The original intention was for the canal to ferry the lime-rich sand inland from the shore, to fertilise the poor soil, but despite its innovative engineering it was grossly under-used. It only reached its annual optimum of 50,000 tons four times in its 76 years. Trade dwindled still further when the railway arrived in 1876. In 1891 a further Act of Parliament was passed, granting permission for it to be closed.
- Bearing right towards the tearooms, turn left just before, onto the footpath through fields to the main road.
- Cross the road and bear right on the path opposite to follow it to the South West Coast Path. Turn right, keeping to the path along here, because the cliffs are unstable.
- Follow the Coast Path out around the headland at Lower Longbeak, carrying on past Higher Longbeak and the Nature Reserve at Philip's Point to the houses at Upton.
People have lived around Bude since prehistoric times. There are numerous 'rounds' (circular enclosures) from about 2000 years ago, and flint tools have been found dating as far back as the Palaeolithic (Early Stone Age) period. Along this stretch of the coastline there are several Bronze Age tumuli, or burial mounds.
There are spectacular views across the bay to Hartland Point at Phillip's Point Nature Reserve - one of Cornwall Wildlife Trust's smallest reserves, at 2 hectares.

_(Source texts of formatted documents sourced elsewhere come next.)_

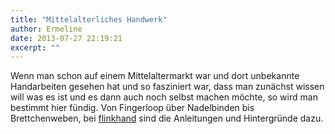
 ```yaml
---
title: "Mittelalterliches Handwerk"
author: Ermeline
date: 2013-07-27 22:19:21
excerpt: ""
---
```


Wenn man schon auf einem Mittelaltermarkt war und dort unbekannte Handarbeiten gesehen hat und so fasziniert war, dass man zunächst wissen will was es ist und es dann auch noch selbst machen möchte, so wird man bestimmt hier fündig. Von Fingerloop über Nadelbinden bis Brettchenweben, bei [flinkhand](http://www.flinkhand.de/index.php?handarbeiten) sind die Anleitungen und Hintergründe dazu.

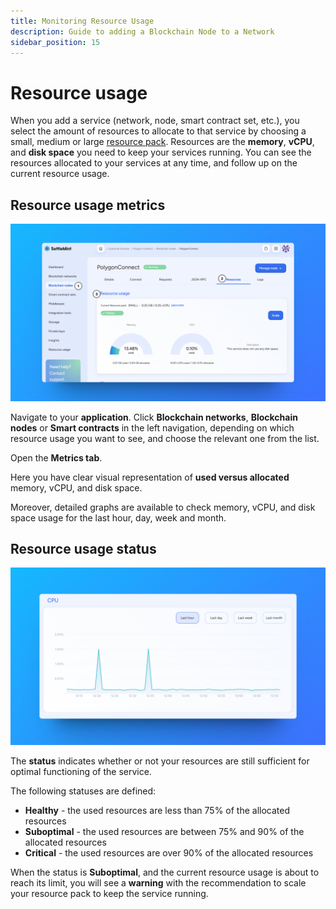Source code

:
 ```yaml
---
title: Monitoring Resource Usage
description: Guide to adding a Blockchain Node to a Network
sidebar_position: 15
---
```


# Resource usage

When you add a service (network, node, smart contract set, etc.), you select the amount of resources to allocate to that service by choosing a small, medium or large [resource pack](../launch-platform/managed-cloud-deployment/13_deployment-plans.md). Resources are the **memory**, **vCPU**, and **disk space** you need to keep your services running. You can see the resources allocated to your services at any time, and follow up on the current resource usage.

## Resource usage metrics

![Resource Usage](../../static/img/using-the-platform/resource-usage.png)

Navigate to your **application**. Click **Blockchain networks**, **Blockchain nodes** or **Smart contracts** in the left navigation, depending on which resource usage you want to see, and choose the relevant one from the list.

Open the **Metrics tab**.

Here you have clear visual representation of **used versus allocated** memory, vCPU, and disk space.

Moreover, detailed graphs are available to check memory, vCPU, and disk space usage for the last hour, day, week and month.

## Resource usage status

![Resource Usage CPU](../../static/img/using-the-platform/resource-usage-cpu.png)

The **status** indicates whether or not your resources are still sufficient for optimal functioning of the service.

The following statuses are defined:

- **Healthy** - the used resources are less than 75% of the allocated resources
- **Suboptimal** - the used resources are between 75% and 90% of the allocated resources
- **Critical** - the used resources are over 90% of the allocated resources

When the status is **Suboptimal**, and the current resource usage is about to reach its limit, you will see a **warning** with the recommendation to scale your resource pack to keep the service running.
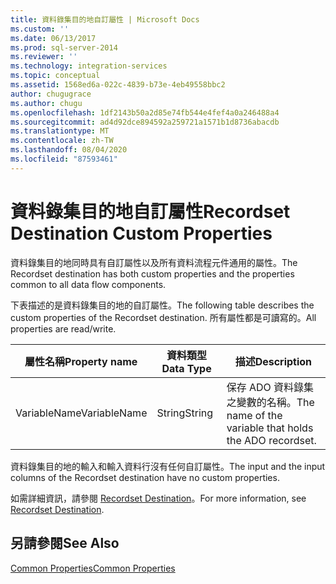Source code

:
 ```yaml
---
title: 資料錄集目的地自訂屬性 | Microsoft Docs
ms.custom: ''
ms.date: 06/13/2017
ms.prod: sql-server-2014
ms.reviewer: ''
ms.technology: integration-services
ms.topic: conceptual
ms.assetid: 1568ed6a-022c-4839-b73e-4eb49558bbc2
author: chugugrace
ms.author: chugu
ms.openlocfilehash: 1df2143b50a2d85e74fb544e4fef4a0a246488a4
ms.sourcegitcommit: ad4d92dce894592a259721a1571b1d8736abacdb
ms.translationtype: MT
ms.contentlocale: zh-TW
ms.lasthandoff: 08/04/2020
ms.locfileid: "87593461"
---
```

# <a name="recordset-destination-custom-properties"></a><span data-ttu-id="fc172-102">資料錄集目的地自訂屬性</span><span class="sxs-lookup"><span data-stu-id="fc172-102">Recordset Destination Custom Properties</span></span>
  <span data-ttu-id="fc172-103">資料錄集目的地同時具有自訂屬性以及所有資料流程元件通用的屬性。</span><span class="sxs-lookup"><span data-stu-id="fc172-103">The Recordset destination has both custom properties and the properties common to all data flow components.</span></span>  
  
 <span data-ttu-id="fc172-104">下表描述的是資料錄集目的地的自訂屬性。</span><span class="sxs-lookup"><span data-stu-id="fc172-104">The following table describes the custom properties of the Recordset destination.</span></span> <span data-ttu-id="fc172-105">所有屬性都是可讀寫的。</span><span class="sxs-lookup"><span data-stu-id="fc172-105">All properties are read/write.</span></span>  
  
|<span data-ttu-id="fc172-106">屬性名稱</span><span class="sxs-lookup"><span data-stu-id="fc172-106">Property name</span></span>|<span data-ttu-id="fc172-107">資料類型</span><span class="sxs-lookup"><span data-stu-id="fc172-107">Data Type</span></span>|<span data-ttu-id="fc172-108">描述</span><span class="sxs-lookup"><span data-stu-id="fc172-108">Description</span></span>|  
|-------------------|---------------|-----------------|  
|<span data-ttu-id="fc172-109">VariableName</span><span class="sxs-lookup"><span data-stu-id="fc172-109">VariableName</span></span>|<span data-ttu-id="fc172-110">String</span><span class="sxs-lookup"><span data-stu-id="fc172-110">String</span></span>|<span data-ttu-id="fc172-111">保存 ADO 資料錄集之變數的名稱。</span><span class="sxs-lookup"><span data-stu-id="fc172-111">The name of the variable that holds the ADO recordset.</span></span>|  
  
 <span data-ttu-id="fc172-112">資料錄集目的地的輸入和輸入資料行沒有任何自訂屬性。</span><span class="sxs-lookup"><span data-stu-id="fc172-112">The input and the input columns of the Recordset destination have no custom properties.</span></span>  
  
 <span data-ttu-id="fc172-113">如需詳細資訊，請參閱 [Recordset Destination](recordset-destination.md)。</span><span class="sxs-lookup"><span data-stu-id="fc172-113">For more information, see [Recordset Destination](recordset-destination.md).</span></span>  
  
## <a name="see-also"></a><span data-ttu-id="fc172-114">另請參閱</span><span class="sxs-lookup"><span data-stu-id="fc172-114">See Also</span></span>  
 [<span data-ttu-id="fc172-115">Common Properties</span><span class="sxs-lookup"><span data-stu-id="fc172-115">Common Properties</span></span>](../common-properties.md)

It is noted for its dramatic rock formations below the cliff. The land was given to the Trust in 1983 and it is made up of a number of habitats, including maritime grassland, lowland heath, and scrub. Below the low shrubs stunted by the fierce Atlantic gales grows a range of plants able to survive the salt air, including sea carrot, with its feathery leaves and white umbrella flowers, the creeping yellow bird's-foot trefoil and Burnet roses. There are songbirds in the bushes too, and the black-and-red Burnet moth is a frequent visitor.
- Stay on the Coast Path at Upton, continuing to the trig point at Efford Beacon.
The maritime grassland at Efford Down is another haven for plants able to survive the salt air, such as rock sea lavender and spring squill, and Cornwall's only colony of dwarf thistle flourishes here.
In 1643, Royalist soldiers camped here, the night before they defeated the Parliamentarians in the Battle of Stamford Hill at Stratton. Despite being outnumbered two to one, the Cornish Army was able to cross the Tamar unopposed, and they went on to further victories in the West Country before capturing Bristol for the King in August of that year.
- From Efford descend to the Storm Tower at Compass Point and then to the waymarker above the breakwater.
Overlooking Summerleaze Beach and the mouth of the river, the tower is a former coastguard lookout. It was built of local sandstone in 1840 by the Acland family. It is based on the ancient Temple of Winds in Athens. It is octagonal, with the points of the compass inscribed on each face.
The round tent-like roof of Bude lifeboat station can be seen across the river and canal. A lifeboat station was established in 1837, closed in 1923 and re-opened in 1966, moving to its present home in 2002. In 1837 a Lifeboat built by Wakefield of Sunderland was presented by King William IV. The cost of 100 guineas came from the Duchy of Cornwall funds. She was not given an official name but was often referred to as ‘The Royal Bude Lifeboat’
- Turn right onto the metalled path towards Bude town centre, going down the steps and back along the canal to cross the road at the bridge and return to the car park via the steps.
Bude (cafes, pubs, restaurants), Widemouth Bay (cafes, pubs), Helebridge (tearooms).
Near the start/end of the walk, in and around Bude, the Bredon Arms, Bay View Inn, Crooklets Inn and Preston Gate are recommended by users of www.doggiepubs.org.uk as serving good food and being dog-friendly.